▶ _Exercise objective_: With pictures excluded, output exactly the lines that run from the first line of the data below through the line containing "Typically, static and".

▶ _Source data_:
□ □ □ □ □
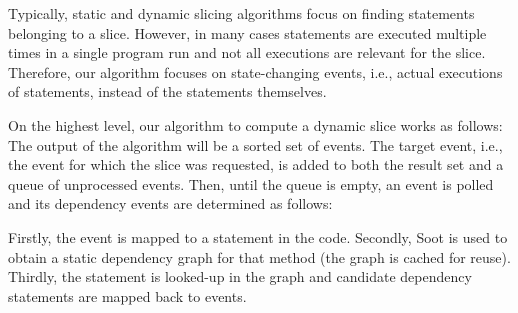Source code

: %
%
%
%


Typically, static and dynamic slicing algorithms focus on finding statements belonging to a slice.
However, in many cases statements are executed multiple times in a single program run and not all executions are relevant for the slice.
Therefore, our algorithm focuses on state-changing events, i.e., actual executions of statements, instead of the statements themselves.

On the highest level, our algorithm to compute a dynamic slice works as follows:
The output of the algorithm will be a sorted set of events.
The target event, i.e., the event for which the slice was requested, is added to both the result set and a queue of unprocessed events.
Then, until the queue is empty, an event is polled and its dependency events are determined as follows:

Firstly, the event is mapped to a statement in the code.
Secondly, Soot is used to obtain a static dependency graph for that method (the graph is cached for reuse).
Thirdly, the statement is looked-up in the graph and candidate dependency statements are mapped back to events.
□ □ □ □ □
▶ _Worked solution_:
Source code

: %
%
%
%


Typically, static and dynamic slicing algorithms focus on finding statements belonging to a slice.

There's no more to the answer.